TO DO
From the entries below, please gather each line containing the string "This".

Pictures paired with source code
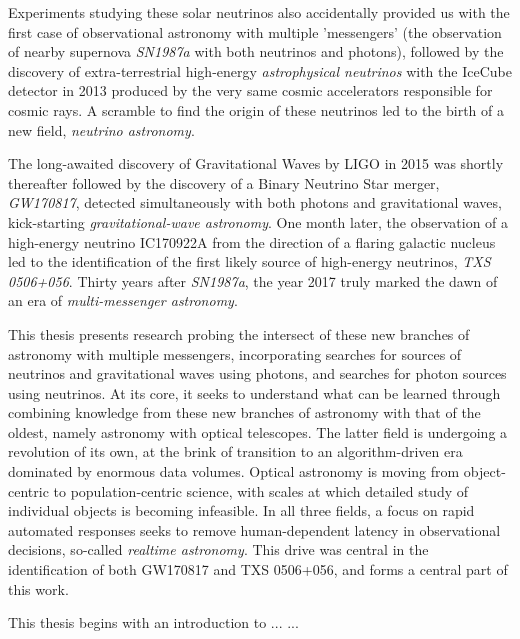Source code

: Experiments studying these solar neutrinos also accidentally provided us with the first case of observational astronomy with multiple 'messengers' (the observation of nearby supernova \emph{SN1987a} with both neutrinos and photons), followed by the discovery of extra-terrestrial high-energy \emph{astrophysical neutrinos} with the IceCube detector in 2013 produced by the very same cosmic accelerators responsible for cosmic rays. A scramble to find the origin of these neutrinos led to the birth of a new field, \emph{neutrino astronomy}. 

The long-awaited discovery of Gravitational Waves by LIGO in 2015 was shortly thereafter followed by the discovery of a Binary Neutrino Star merger, \emph{GW170817}, detected simultaneously with both photons and gravitational waves, kick-starting \emph{gravitational-wave astronomy}. One month later, the observation of a high-energy neutrino IC170922A from the direction of a flaring galactic nucleus led to the identification of the first likely source of high-energy neutrinos, \emph{TXS 0506+056}. Thirty years after \emph{SN1987a}, the year 2017 truly marked the dawn of an era of \emph{multi-messenger astronomy}. 

This thesis presents research probing the intersect of these new branches of astronomy with multiple messengers, incorporating searches for sources of neutrinos and gravitational waves using photons, and searches for photon sources using neutrinos. At its core, it seeks to understand what can be learned through combining knowledge from these new branches of astronomy with that of the oldest, namely astronomy with optical telescopes. The latter field is undergoing a revolution of its own, at the brink of transition to an algorithm-driven era dominated by enormous data volumes. Optical astronomy is moving from object-centric to population-centric science, with scales at which detailed study of individual objects is becoming infeasible. In all three fields, a focus on rapid automated responses seeks to remove human-dependent latency in observational decisions, so-called \emph{realtime astronomy}. This drive was central in the identification of both GW170817 and TXS 0506+056, and forms a central part of this work.

This thesis begins with an introduction to ...
...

ANSWER SPACE
This thesis presents research probing the intersect of these new branches of astronomy with multiple messengers, incorporating searches for sources of neutrinos and gravitational waves using photons, and searches for photon sources using neutrinos. At its core, it seeks to understand what can be learned through combining knowledge from these new branches of astronomy with that of the oldest, namely astronomy with optical telescopes. The latter field is undergoing a revolution of its own, at the brink of transition to an algorithm-driven era dominated by enormous data volumes. Optical astronomy is moving from object-centric to population-centric science, with scales at which detailed study of individual objects is becoming infeasible. In all three fields, a focus on rapid automated responses seeks to remove human-dependent latency in observational decisions, so-called \emph{realtime astronomy}. This drive was central in the identification of both GW170817 and TXS 0506+056, and forms a central part of this work.
This thesis begins with an introduction to ...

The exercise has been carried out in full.